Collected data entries
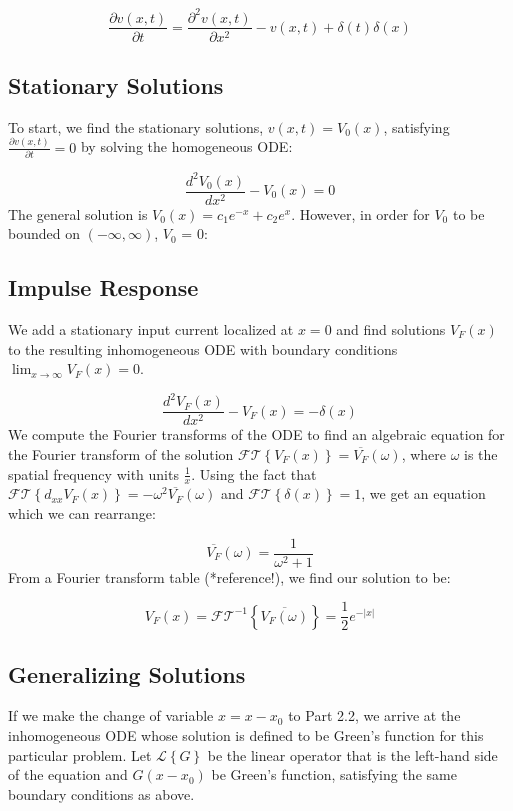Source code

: \documentclass[12pt]{article}
\begin{document}
\begin{equation} \label{pm}
\frac{\partial{v(x,t)}}{\partial{t}}=\frac{\partial^2{v(x,t)}}{\partial{x}^2}-v(x,t)+\delta(t)\delta(x)
\end {equation}

\subsection{Stationary Solutions}
To start, we find the stationary solutions, $v(x,t) = V_0(x)$, satisfying $\frac{\partial{v(x,t)}}{\partial{t}} = 0$ by solving the homogeneous ODE:

\begin{equation} \label{pm_odeH}
\frac{d^2{V_0(x)}}{d{x^2}} - V_0(x) = 0
\end{equation}
The general solution is $V_0(x) = c_1e^{-x} + c_2e^{x}$. However, in order for $V_0$ to be bounded on $(-\infty, \infty)$, $V_0$ = 0:

\subsection{Impulse Response}
We add a stationary input current localized at $x=0$ and find solutions $V_F(x)$ to the resulting inhomogeneous ODE with boundary conditions $\lim_{x\to\infty} V_F(x) = 0$.

\begin{equation} \label{pm_odeN}
\frac{d^2{V_F(x)}}{d{x^2}} - V_F(x) = -\delta(x)
\end{equation}
We compute the Fourier transforms of the ODE to find an algebraic equation for the Fourier transform of the solution $\mathcal{FT}\left\{V_F(x)\right\} = \overline{V_F}(\omega)$, where $\omega$ is the spatial frequency with units $\frac{1}{x}$. Using the fact that $\mathcal{FT}\left\{d_{xx}V_F(x)\right\} = -\omega^2\overline{V_F}(\omega)$ and $ \mathcal{FT}\left\{\delta(x)\right\} = 1$, we get an equation which we can rearrange:

$$  \overline{V_F}(\omega) = \frac{1}{\omega^2+1} $$
From a Fourier transform table (*reference!), we find our solution to be:

$$ V_F(x) = \mathcal{FT}^{-1}\left\{\overline{V_F(\omega)}\right\} =  \frac{1}{2}e^{-|x|} $$

\subsection{Generalizing Solutions}
If we make the change of variable $x = x-x_0$ to Part 2.2, we arrive at the inhomogeneous ODE whose solution is defined to be Green's function for this particular problem. Let $\mathcal{L}\left\{G\right\}$ be the linear operator that is the left-hand side of the equation and $G(x-x_0)$ be Green's function, satisfying the same boundary conditions as above.
\end{document}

▸ What you should do:
If a line in the entries holds the word "delta", count it. Report the total only.

▸ Task result:
3